Saved entries:
++++++
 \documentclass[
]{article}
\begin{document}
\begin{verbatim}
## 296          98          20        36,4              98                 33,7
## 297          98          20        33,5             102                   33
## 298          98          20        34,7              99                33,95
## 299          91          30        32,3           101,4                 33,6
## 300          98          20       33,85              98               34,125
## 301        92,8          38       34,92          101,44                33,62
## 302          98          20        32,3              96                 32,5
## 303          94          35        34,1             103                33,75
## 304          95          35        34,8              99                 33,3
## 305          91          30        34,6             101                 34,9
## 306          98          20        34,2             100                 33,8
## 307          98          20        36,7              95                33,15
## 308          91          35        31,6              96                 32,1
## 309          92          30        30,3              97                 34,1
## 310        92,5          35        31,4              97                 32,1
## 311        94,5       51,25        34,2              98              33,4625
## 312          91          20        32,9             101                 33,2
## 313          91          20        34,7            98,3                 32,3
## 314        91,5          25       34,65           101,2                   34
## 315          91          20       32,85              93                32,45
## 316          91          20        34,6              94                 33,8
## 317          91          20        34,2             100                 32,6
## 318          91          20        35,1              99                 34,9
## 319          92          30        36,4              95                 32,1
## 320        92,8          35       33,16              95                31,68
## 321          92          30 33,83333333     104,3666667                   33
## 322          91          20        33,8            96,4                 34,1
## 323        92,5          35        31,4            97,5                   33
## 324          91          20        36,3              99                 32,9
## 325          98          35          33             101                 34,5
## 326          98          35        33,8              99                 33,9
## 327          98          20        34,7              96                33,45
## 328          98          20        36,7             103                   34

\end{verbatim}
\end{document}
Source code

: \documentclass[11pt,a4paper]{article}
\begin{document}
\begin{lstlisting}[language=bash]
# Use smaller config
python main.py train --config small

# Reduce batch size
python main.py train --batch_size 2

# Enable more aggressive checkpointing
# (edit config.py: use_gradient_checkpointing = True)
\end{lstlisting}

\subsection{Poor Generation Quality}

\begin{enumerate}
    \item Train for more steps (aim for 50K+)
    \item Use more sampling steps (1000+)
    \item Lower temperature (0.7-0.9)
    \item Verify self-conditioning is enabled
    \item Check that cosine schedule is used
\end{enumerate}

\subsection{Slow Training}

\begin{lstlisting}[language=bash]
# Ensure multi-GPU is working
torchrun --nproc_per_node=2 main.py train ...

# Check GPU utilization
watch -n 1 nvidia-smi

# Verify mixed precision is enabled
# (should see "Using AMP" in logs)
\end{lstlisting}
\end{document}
++++++
Required action:
The records shown above must be returned in full, exactly as written.

Completed exercise:
 \documentclass[
]{article}
\begin{document}
\begin{verbatim}
## 296          98          20        36,4              98                 33,7
## 297          98          20        33,5             102                   33
## 298          98          20        34,7              99                33,95
## 299          91          30        32,3           101,4                 33,6
## 300          98          20       33,85              98               34,125
## 301        92,8          38       34,92          101,44                33,62
## 302          98          20        32,3              96                 32,5
## 303          94          35        34,1             103                33,75
## 304          95          35        34,8              99                 33,3
## 305          91          30        34,6             101                 34,9
## 306          98          20        34,2             100                 33,8
## 307          98          20        36,7              95                33,15
## 308          91          35        31,6              96                 32,1
## 309          92          30        30,3              97                 34,1
## 310        92,5          35        31,4              97                 32,1
## 311        94,5       51,25        34,2              98              33,4625
## 312          91          20        32,9             101                 33,2
## 313          91          20        34,7            98,3                 32,3
## 314        91,5          25       34,65           101,2                   34
## 315          91          20       32,85              93                32,45
## 316          91          20        34,6              94                 33,8
## 317          91          20        34,2             100                 32,6
## 318          91          20        35,1              99                 34,9
## 319          92          30        36,4              95                 32,1
## 320        92,8          35       33,16              95                31,68
## 321          92          30 33,83333333     104,3666667                   33
## 322          91          20        33,8            96,4                 34,1
## 323        92,5          35        31,4            97,5                   33
## 324          91          20        36,3              99                 32,9
## 325          98          35          33             101                 34,5
## 326          98          35        33,8              99                 33,9
## 327          98          20        34,7              96                33,45
## 328          98          20        36,7             103                   34

\end{verbatim}
\end{document}
Source code

: \documentclass[11pt,a4paper]{article}
\begin{document}
\begin{lstlisting}[language=bash]
# Use smaller config
python main.py train --config small

# Reduce batch size
python main.py train --batch_size 2

# Enable more aggressive checkpointing
# (edit config.py: use_gradient_checkpointing = True)
\end{lstlisting}

\subsection{Poor Generation Quality}

\begin{enumerate}
    \item Train for more steps (aim for 50K+)
    \item Use more sampling steps (1000+)
    \item Lower temperature (0.7-0.9)
    \item Verify self-conditioning is enabled
    \item Check that cosine schedule is used
\end{enumerate}

\subsection{Slow Training}

\begin{lstlisting}[language=bash]
# Ensure multi-GPU is working
torchrun --nproc_per_node=2 main.py train ...

# Check GPU utilization
watch -n 1 nvidia-smi

# Verify mixed precision is enabled
# (should see "Using AMP" in logs)
\end{lstlisting}
\end{document}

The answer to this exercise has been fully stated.